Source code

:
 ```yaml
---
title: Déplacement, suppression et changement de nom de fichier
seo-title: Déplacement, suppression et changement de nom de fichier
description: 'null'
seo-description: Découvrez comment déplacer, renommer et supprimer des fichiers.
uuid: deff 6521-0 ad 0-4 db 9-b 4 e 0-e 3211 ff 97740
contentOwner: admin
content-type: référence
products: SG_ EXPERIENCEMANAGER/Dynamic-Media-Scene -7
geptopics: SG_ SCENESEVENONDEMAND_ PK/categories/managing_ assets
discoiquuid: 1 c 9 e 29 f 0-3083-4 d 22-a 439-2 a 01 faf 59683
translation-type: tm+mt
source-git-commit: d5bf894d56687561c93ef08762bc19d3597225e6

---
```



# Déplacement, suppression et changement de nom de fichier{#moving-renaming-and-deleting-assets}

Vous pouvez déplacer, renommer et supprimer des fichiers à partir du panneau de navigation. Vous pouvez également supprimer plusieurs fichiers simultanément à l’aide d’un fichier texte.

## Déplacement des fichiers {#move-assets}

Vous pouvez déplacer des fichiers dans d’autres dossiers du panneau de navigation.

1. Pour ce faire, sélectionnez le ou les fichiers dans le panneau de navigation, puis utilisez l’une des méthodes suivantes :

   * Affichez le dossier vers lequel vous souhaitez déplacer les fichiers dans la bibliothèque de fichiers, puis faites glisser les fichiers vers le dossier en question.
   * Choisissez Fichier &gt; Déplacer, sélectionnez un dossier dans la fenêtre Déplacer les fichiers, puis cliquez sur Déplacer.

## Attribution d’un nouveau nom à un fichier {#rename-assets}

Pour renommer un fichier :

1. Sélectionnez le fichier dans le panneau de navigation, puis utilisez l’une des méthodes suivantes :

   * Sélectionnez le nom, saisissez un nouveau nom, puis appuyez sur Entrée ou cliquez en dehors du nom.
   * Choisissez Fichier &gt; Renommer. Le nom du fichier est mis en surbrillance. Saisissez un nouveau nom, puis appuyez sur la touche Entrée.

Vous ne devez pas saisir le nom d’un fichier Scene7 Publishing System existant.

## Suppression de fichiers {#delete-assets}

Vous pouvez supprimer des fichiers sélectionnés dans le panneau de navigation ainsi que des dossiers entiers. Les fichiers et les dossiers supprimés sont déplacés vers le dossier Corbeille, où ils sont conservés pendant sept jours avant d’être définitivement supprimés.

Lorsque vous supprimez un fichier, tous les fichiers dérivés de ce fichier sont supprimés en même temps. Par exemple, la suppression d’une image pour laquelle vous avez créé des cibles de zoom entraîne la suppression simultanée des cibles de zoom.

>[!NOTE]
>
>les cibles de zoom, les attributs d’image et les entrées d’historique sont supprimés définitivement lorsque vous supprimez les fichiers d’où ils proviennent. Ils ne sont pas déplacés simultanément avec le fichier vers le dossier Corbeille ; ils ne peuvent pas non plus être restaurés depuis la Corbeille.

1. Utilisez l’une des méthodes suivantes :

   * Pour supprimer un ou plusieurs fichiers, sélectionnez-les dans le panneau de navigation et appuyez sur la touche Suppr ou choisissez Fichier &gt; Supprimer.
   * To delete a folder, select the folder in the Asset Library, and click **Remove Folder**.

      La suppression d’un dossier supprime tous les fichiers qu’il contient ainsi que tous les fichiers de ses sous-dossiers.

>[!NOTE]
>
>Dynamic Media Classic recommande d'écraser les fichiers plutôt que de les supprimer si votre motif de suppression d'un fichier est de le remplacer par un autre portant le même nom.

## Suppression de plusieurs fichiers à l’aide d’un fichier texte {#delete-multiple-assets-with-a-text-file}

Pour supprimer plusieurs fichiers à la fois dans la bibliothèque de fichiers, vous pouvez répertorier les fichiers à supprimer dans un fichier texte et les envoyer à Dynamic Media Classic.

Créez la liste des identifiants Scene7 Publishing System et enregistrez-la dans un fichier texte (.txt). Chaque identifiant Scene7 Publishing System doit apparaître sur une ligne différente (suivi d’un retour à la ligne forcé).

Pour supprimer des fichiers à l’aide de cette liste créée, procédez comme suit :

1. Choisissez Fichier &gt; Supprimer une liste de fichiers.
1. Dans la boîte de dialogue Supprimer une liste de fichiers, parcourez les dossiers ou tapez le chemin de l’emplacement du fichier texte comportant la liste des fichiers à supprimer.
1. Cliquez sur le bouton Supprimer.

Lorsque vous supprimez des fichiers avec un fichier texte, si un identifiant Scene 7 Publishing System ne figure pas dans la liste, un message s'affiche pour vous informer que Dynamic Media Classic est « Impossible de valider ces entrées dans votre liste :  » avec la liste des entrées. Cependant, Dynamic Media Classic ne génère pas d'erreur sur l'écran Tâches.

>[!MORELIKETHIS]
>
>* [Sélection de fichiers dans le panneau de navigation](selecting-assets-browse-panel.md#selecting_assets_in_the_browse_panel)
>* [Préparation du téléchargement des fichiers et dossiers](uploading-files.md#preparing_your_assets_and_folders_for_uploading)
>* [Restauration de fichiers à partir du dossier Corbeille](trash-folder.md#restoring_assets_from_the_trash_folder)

**What is needed:** Scan the listing above for the line that has "## Suppression de fichiers", then copy exactly from that line through the line that has "Créez la liste".

**Response below:**
## Suppression de fichiers {#delete-assets}

Vous pouvez supprimer des fichiers sélectionnés dans le panneau de navigation ainsi que des dossiers entiers. Les fichiers et les dossiers supprimés sont déplacés vers le dossier Corbeille, où ils sont conservés pendant sept jours avant d’être définitivement supprimés.

Lorsque vous supprimez un fichier, tous les fichiers dérivés de ce fichier sont supprimés en même temps. Par exemple, la suppression d’une image pour laquelle vous avez créé des cibles de zoom entraîne la suppression simultanée des cibles de zoom.

>[!NOTE]
>
>les cibles de zoom, les attributs d’image et les entrées d’historique sont supprimés définitivement lorsque vous supprimez les fichiers d’où ils proviennent. Ils ne sont pas déplacés simultanément avec le fichier vers le dossier Corbeille ; ils ne peuvent pas non plus être restaurés depuis la Corbeille.

1. Utilisez l’une des méthodes suivantes :

   * Pour supprimer un ou plusieurs fichiers, sélectionnez-les dans le panneau de navigation et appuyez sur la touche Suppr ou choisissez Fichier &gt; Supprimer.
   * To delete a folder, select the folder in the Asset Library, and click **Remove Folder**.

      La suppression d’un dossier supprime tous les fichiers qu’il contient ainsi que tous les fichiers de ses sous-dossiers.

>[!NOTE]
>
>Dynamic Media Classic recommande d'écraser les fichiers plutôt que de les supprimer si votre motif de suppression d'un fichier est de le remplacer par un autre portant le même nom.

## Suppression de plusieurs fichiers à l’aide d’un fichier texte {#delete-multiple-assets-with-a-text-file}

Pour supprimer plusieurs fichiers à la fois dans la bibliothèque de fichiers, vous pouvez répertorier les fichiers à supprimer dans un fichier texte et les envoyer à Dynamic Media Classic.

Créez la liste des identifiants Scene7 Publishing System et enregistrez-la dans un fichier texte (.txt). Chaque identifiant Scene7 Publishing System doit apparaître sur une ligne différente (suivi d’un retour à la ligne forcé).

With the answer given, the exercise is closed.